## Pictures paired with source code
<<<<

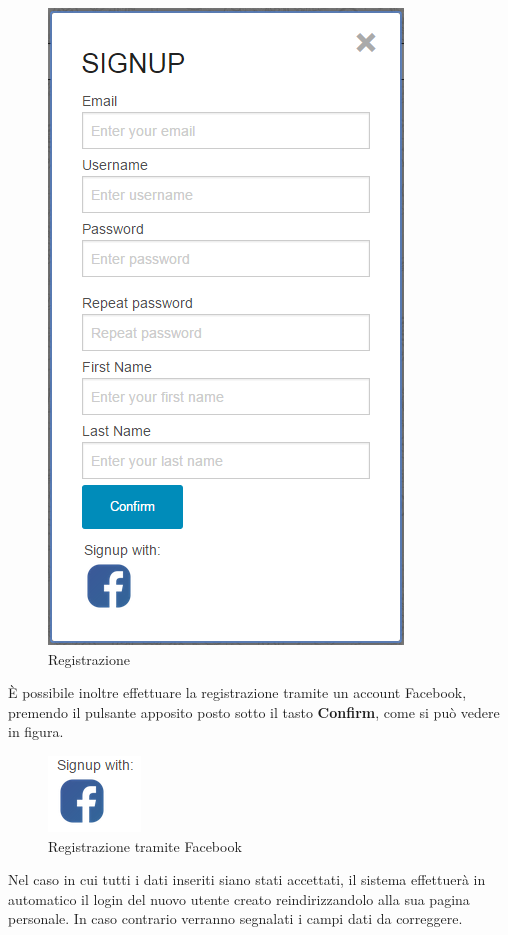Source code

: \begin{figure}[H] 
	\centering 
	\includegraphics[scale=0.40] {img/signup.png}
	\caption{Registrazione} 
\end{figure}

\noindent È possibile inoltre effettuare la registrazione tramite un account Facebook, premendo il pulsante apposito posto sotto il tasto \textbf{Confirm}, come si può vedere in figura.

\begin{figure}[H] 
	\centering 
	\includegraphics[scale=0.40] {img/facereg.png}
	\caption{Registrazione tramite Facebook} 
\end{figure}

\noindent Nel caso in cui tutti i dati inseriti siano stati accettati, il sistema effettuerà in automatico il login del nuovo utente creato reindirizzandolo alla sua pagina personale.
In caso contrario verranno segnalati i campi dati da correggere.

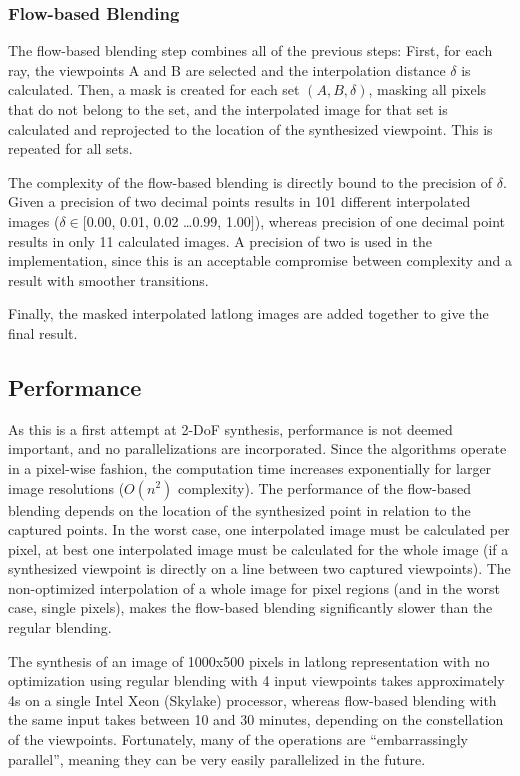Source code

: \subsubsection{Flow-based Blending}
The flow-based blending step combines all of the previous steps: First, for each ray, the viewpoints A and B are selected and the interpolation distance $\delta$ is calculated. Then, a mask is created for each set $(A,B,\delta)$, masking all pixels that do not belong to the set, and the interpolated image for that set is calculated and reprojected to the location of the synthesized viewpoint. This is repeated for all sets.

The complexity of the flow-based blending is directly bound to the precision of $\delta$. Given a precision of two decimal points results in 101 different interpolated images ($\delta \in [$0.00, 0.01, 0.02 \ldots 0.99, 1.00$]$), whereas precision of one decimal point results in only 11 calculated images. A precision of two is used in the implementation, since this is an acceptable compromise between complexity and a result with smoother transitions.

Finally, the masked interpolated latlong images are added together to give the final result.

\subsection{Performance}
As this is a first attempt at 2-DoF synthesis, performance is not deemed important, and no parallelizations are incorporated. Since the algorithms operate in a pixel-wise fashion, the computation time increases exponentially for larger image resolutions ($O(n^2)$ complexity). The performance of the flow-based blending depends on the location of the synthesized point in relation to the captured points. In the worst case, one interpolated image must be calculated per pixel, at best one interpolated image must be calculated for the whole image (if a synthesized viewpoint is directly on a line between two captured viewpoints). The non-optimized interpolation of a whole image for pixel regions (and in the worst case, single pixels), makes the flow-based blending significantly slower than the regular blending.

The synthesis of an image of 1000x500 pixels in latlong representation with no optimization using regular blending with 4 input viewpoints takes approximately 4s on a single Intel Xeon (Skylake) processor, whereas flow-based blending with the same input takes between 10 and 30 minutes, depending on the constellation of the viewpoints.
Fortunately, many of the operations are ``embarrassingly parallel'', meaning they can be very easily parallelized in the future.

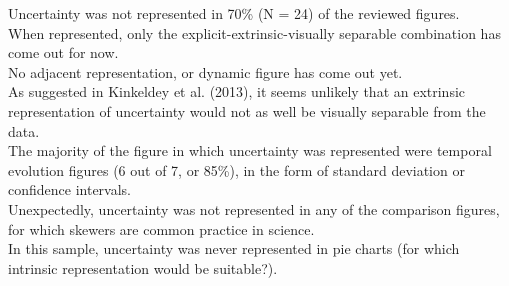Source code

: \documentclass[12pt,a4paper]{article}
\begin{document}
Uncertainty was not represented in 70\% (N = 24) of the reviewed figures.\\
When represented, only the explicit-extrinsic-visually separable combination has come out for now.\\
No adjacent representation, or dynamic figure has come out yet.\\
As suggested in Kinkeldey et al. (2013), it seems unlikely that an extrinsic representation of uncertainty would not as well be visually separable from the data.\\
The majority of the figure in which uncertainty was represented were temporal evolution figures (6 out of 7, or 85\%), in the form of standard deviation or confidence intervals.\\
Unexpectedly, uncertainty was not represented in any of the comparison figures, for which skewers are common practice in science.\\
In this sample, uncertainty was never represented in pie charts (for which intrinsic representation would be suitable?).
\end{document}
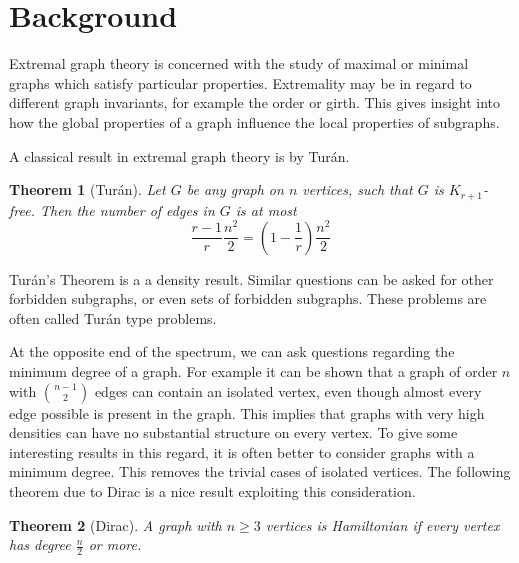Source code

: \documentclass[a4paper]{article}
\newtheorem{theorem}{Theorem}
\begin{document}
\section{Background}
Extremal graph theory is concerned with the study of maximal or minimal graphs which satisfy particular properties. Extremality may be in regard to different graph invariants, for example the order or girth. This gives insight into how the global properties of a graph influence the local properties of subgraphs.

A classical result in extremal graph theory is by Tur\'an.
\begin{theorem}[Tur\'an]
Let $G$ be any graph on $n$ vertices, such that $G$ is $K_{r+1}$-free. Then the number of edges in $G$ is at most $$\frac{r-1}{r}\frac{n^2}{2}=\left (1-\frac{1}{r}\right )\frac{n^2}{2}$$
\end{theorem}

Tur\'an's Theorem is a a density result. Similar questions can be asked for other forbidden subgraphs, or even sets of forbidden subgraphs. These problems are often called Tur\'an type problems.

At the opposite end of the spectrum, we can ask questions regarding the minimum degree of a graph. For example it can be shown that a graph of order $n$ with $\binom{n-1}{2}$ edges can contain an isolated vertex, even though almost every edge possible is present in the graph. This implies that graphs with very high densities can have no substantial structure on every vertex. To give some interesting results in this regard, it is often better to consider graphs with a minimum degree. This removes the trivial cases of isolated vertices. The following theorem due to Dirac is a nice result exploiting this consideration.
\begin{theorem}[Dirac]
A graph with $n\geq 3$ vertices is Hamiltonian if every vertex has degree $\frac{n}{2}$ or more.
\end{theorem}
\end{document}
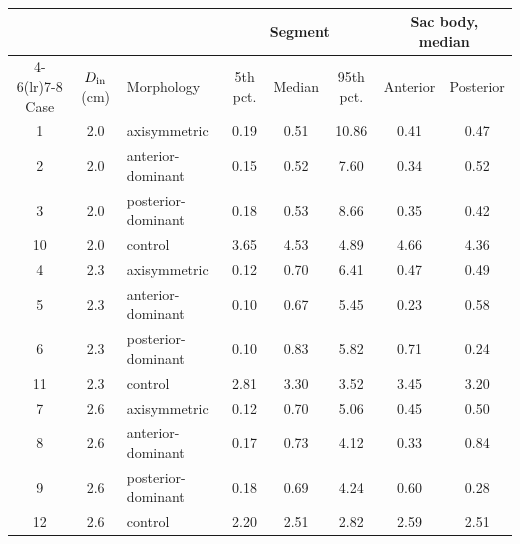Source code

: \begin{table}[htbp]
\centering
\small
\caption{}
\label{tab:tawss}
\begin{tabular}{cclccccc}
\toprule
 & & & \multicolumn{3}{c}{Segment} & \multicolumn{2}{c}{Sac body, median} \\
\cmidrule(lr){4-6}\cmidrule(lr){7-8}
Case & $D_{\rm in}$ (cm) & Morphology & 5th pct. & Median & 95th pct. & Anterior & Posterior \\
\midrule
1 & 2.0 & axisymmetric & 0.19 & 0.51 & 10.86 & 0.41 & 0.47 \\
2 & 2.0 & anterior-dominant & 0.15 & 0.52 & 7.60 & 0.34 & 0.52 \\
3 & 2.0 & posterior-dominant & 0.18 & 0.53 & 8.66 & 0.35 & 0.42 \\
10 & 2.0 & control & 3.65 & 4.53 & 4.89 & 4.66 & 4.36 \\
4 & 2.3 & axisymmetric & 0.12 & 0.70 & 6.41 & 0.47 & 0.49 \\
5 & 2.3 & anterior-dominant & 0.10 & 0.67 & 5.45 & 0.23 & 0.58 \\
6 & 2.3 & posterior-dominant & 0.10 & 0.83 & 5.82 & 0.71 & 0.24 \\
11 & 2.3 & control & 2.81 & 3.30 & 3.52 & 3.45 & 3.20 \\
7 & 2.6 & axisymmetric & 0.12 & 0.70 & 5.06 & 0.45 & 0.50 \\
8 & 2.6 & anterior-dominant & 0.17 & 0.73 & 4.12 & 0.33 & 0.84 \\
9 & 2.6 & posterior-dominant & 0.18 & 0.69 & 4.24 & 0.60 & 0.28 \\
12 & 2.6 & control & 2.20 & 2.51 & 2.82 & 2.59 & 2.51 \\
\bottomrule
\end{tabular}
\end{table}
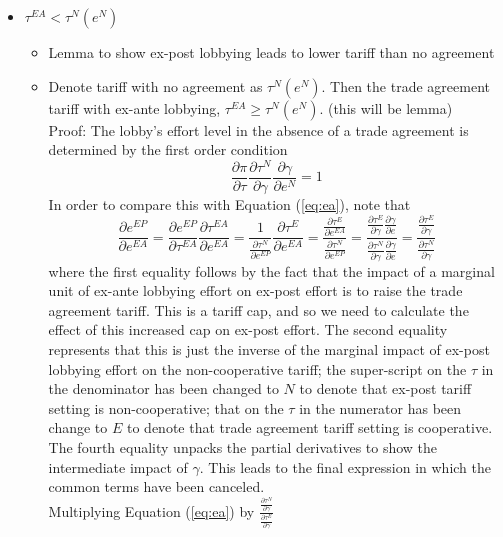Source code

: \documentclass[12pt]{article}
\newcommand{\ga}{\gamma}
\begin{document}
\newpage
\begin{itemize}					
	\item $\tau^{EA} < \tau^N(e^N)$
		\begin{itemize}
			\item Lemma to show ex-post lobbying leads to lower tariff than no agreement
			\item Denote tariff with no agreement as $\tau^N(e^N)$. Then the trade agreement tariff with ex-ante lobbying, $\tau^{EA} \geq \tau^N(e^N)$. (this will be lemma) \\
			Proof: The lobby's effort level in the absence of a trade agreement is determined by the first order condition
				\begin{equation}
						\frac{\partial \pi}{\partial \tau} \frac{\partial \tau^N}{\partial \ga} \frac{\partial \ga}{\partial e^N} = 1
						\label{eq:nta}
				\end{equation}
			In order to compare this with Equation (\ref{eq:ea}), note that
			  \[
				  \frac{\partial e^{EP}}{\partial e^{EA}} = \frac{\partial e^{EP}}{\partial \tau^{EA}} \frac{\partial \tau^{EA}}{\partial e^{EA}} = \frac{1}{\frac{\partial \tau^N}{\partial e^{EP}}} \frac{\partial \tau^{E}}{\partial e^{EA}} =  \frac{\frac{\partial \tau^{E}}{\partial e^{EA}}}{\frac{\partial \tau^N}{\partial e^{EP}}} =  \frac{\frac{\partial \tau^{E}}{\partial \ga}\frac{\partial \ga}{\partial e}}{\frac{\partial \tau^N}{\partial \ga}\frac{\partial \ga}{\partial e}} =  \frac{\frac{\partial \tau^{E}}{\partial \ga}}{\frac{\partial \tau^N}{\partial \ga}} 
				\]
				where the first equality follows by the fact that the impact of a marginal unit of ex-ante lobbying effort on ex-post effort is to raise the trade agreement tariff. This is a tariff cap, and so we need to calculate the effect of this increased cap on ex-post effort. The second equality represents that this is just the inverse of the marginal impact of ex-post lobbying effort on the non-cooperative tariff; the super-script on the $\tau$ in the denominator has been changed to $N$ to denote that ex-post tariff setting is non-cooperative; that on the $\tau$ in the numerator has been change to $E$ to denote that trade agreement tariff setting is cooperative. The fourth equality unpacks the partial derivatives to show the intermediate impact of $\ga$. This leads to the final expression in which the common terms have been canceled. \\
				Multiplying Equation (\ref{eq:ea}) by $\frac{\frac{\partial \tau^N}{\partial \ga}}{\frac{\partial \tau^E}{\partial \ga}}$

\end{itemize}
\end{itemize}
\end{document}

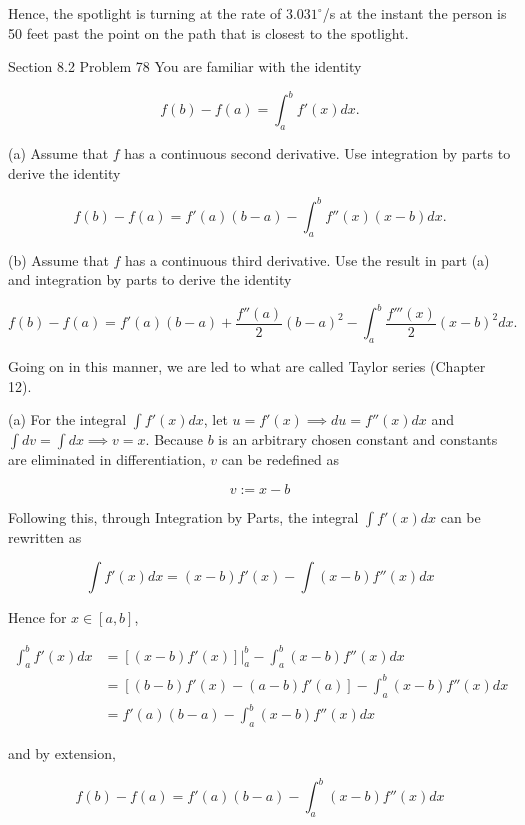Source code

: \documentclass{article}
\begin{document}
    Hence, the spotlight is turning at the rate of $3.031^{\circ}$/s at the instant the person is 50 feet past the point on the path that is closest to the spotlight.


    \pagebreak
    \thispagestyle{5}

    \begin{tbhtheorem}{Section 8.2 Problem 78}
        You are familiar with the identity

        \[
            f(b) - f(a) = \int_a^b f'(x)dx.
        \]

        (a) Assume that $f$ has a continuous second derivative. Use integration by parts to derive the identity

        \[
            f(b) - f(a) = f'(a)(b-a)-\int_a^b f''(x)(x-b)dx.
        \]

        (b) Assume that $f$ has a continuous third derivative. Use the result in part (a) and integration by parts to derive the identity

        \[
            f(b) - f(a) = f'(a)(b-a) + \frac{f''(a)}{2}(b-a)^2 - \int_a^b \frac{f'''(x)}{2}(x-b)^2 dx.
        \]

        Going on in this manner, we are led to what are called Taylor series (Chapter 12).
    \end{tbhtheorem}

    (a) For the integral $\int f'(x)dx$, let $u=f'(x)\implies du=f''(x)dx$ and $\int dv = \int dx\implies v = x$. Because $b$ is an arbitrary chosen constant and constants are eliminated in differentiation, $v$ can be
    redefined as

    \[
        v:=x-b
    \]

    Following this, through Integration by Parts, the integral $\int f'(x)dx$ can be rewritten as

    \[
        \int f'(x)dx=(x-b)f'(x)-\int (x-b)f''(x)dx
    \]

    Hence for $x\in[a,b]$,

    \begin{align*}
        \int_a^b f'(x)dx    &= \left[(x-b)f'(x)\right]\Big|_a^b-\int_a^b (x-b)f''(x)dx \\
                            &= \left[(b-b)f'(x)-(a-b)f'(a)\right]-\int_a^b (x-b)f''(x)dx \\
                            &= f'(a)(b-a)-\int_a^b (x-b)f''(x)dx
    \end{align*}

    and by extension,

    \[
        f(b) - f(a) = f'(a)(b-a)-\int_a^b (x-b)f''(x)dx
    \]
\end{document}
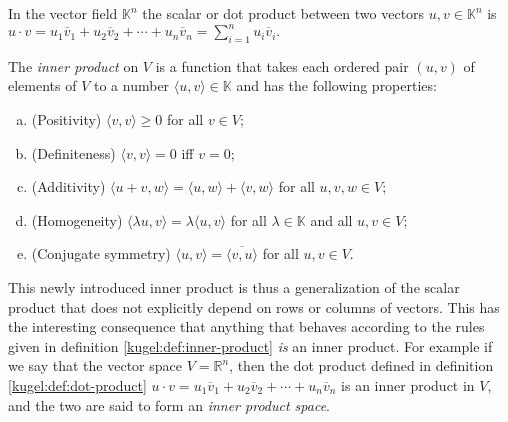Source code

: \begin{definition}
  \label{kugel:def:dot-product}
  In the vector field \(\mathbb{K}^n\) the scalar or dot product between two
  vectors \(u, v \in \mathbb{K}^n\) is
  \(
    u \cdot v 
    = u_1 \overline{v}_1 + u_2 \overline{v}_2 + \cdots + u_n \overline{v}_n
    = \sum_{i=1}^n u_i \overline{v}_i.
  \)
\end{definition}


\begin{definition}[Span]
\end{definition}


\begin{definition}
\end{definition}



\begin{definition}[Basis]
\end{definition}


\begin{definition}
  \label{kugel:def:inner-product} \nocite{axler_linear_2014}
  The \emph{inner product} on \(V\) is a function that takes each ordered pair
  \((u, v)\) of elements of \(V\) to a number \(\langle u, v \rangle \in
  \mathbb{K}\) and has the following properties:
  \begin{enumerate}[(a)]
    \item (Positivity) \(\langle v, v \rangle \geq 0\) for all \(v \in V\);
    \item (Definiteness) \(\langle v, v \rangle = 0\) iff \(v = 0\);
    \item (Additivity) \(
        \langle u + v, w \rangle =
        \langle u, w \rangle + \langle v, w \rangle
      \) for all \(u, v, w \in V\);
    \item (Homogeneity) \(
        \langle \lambda u, v \rangle =
        \lambda \langle u, v \rangle
      \) for all \(\lambda \in \mathbb{K}\) and all \(u, v \in V\);
    \item (Conjugate symmetry)
      \(\langle u, v \rangle = \overline{\langle v, u \rangle}\) for all
      \(u, v \in V\).
  \end{enumerate}
\end{definition}

This newly introduced inner product is thus a generalization of the scalar
product that does not explicitly depend on rows or columns of vectors. This
has the interesting consequence that anything that behaves according to the
rules given in definition \ref{kugel:def:inner-product} \emph{is} an inner
product. For example if we say that the vector space \(V = \mathbb{R}^n\),
then the dot product defined in definition \ref{kugel:def:dot-product}
\(
  u \cdot v = u_1 \overline{v}_1 + u_2 \overline{v}_2 + \cdots + u_n \overline{v}_n
\)
is an inner product in \(V\), and the two are said to form an \emph{inner
product space}.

>>>>

## Problem
Look through the records for the word "space". Every line that has it should be copied.

## Task result
product. For example if we say that the vector space \(V = \mathbb{R}^n\),
product space}.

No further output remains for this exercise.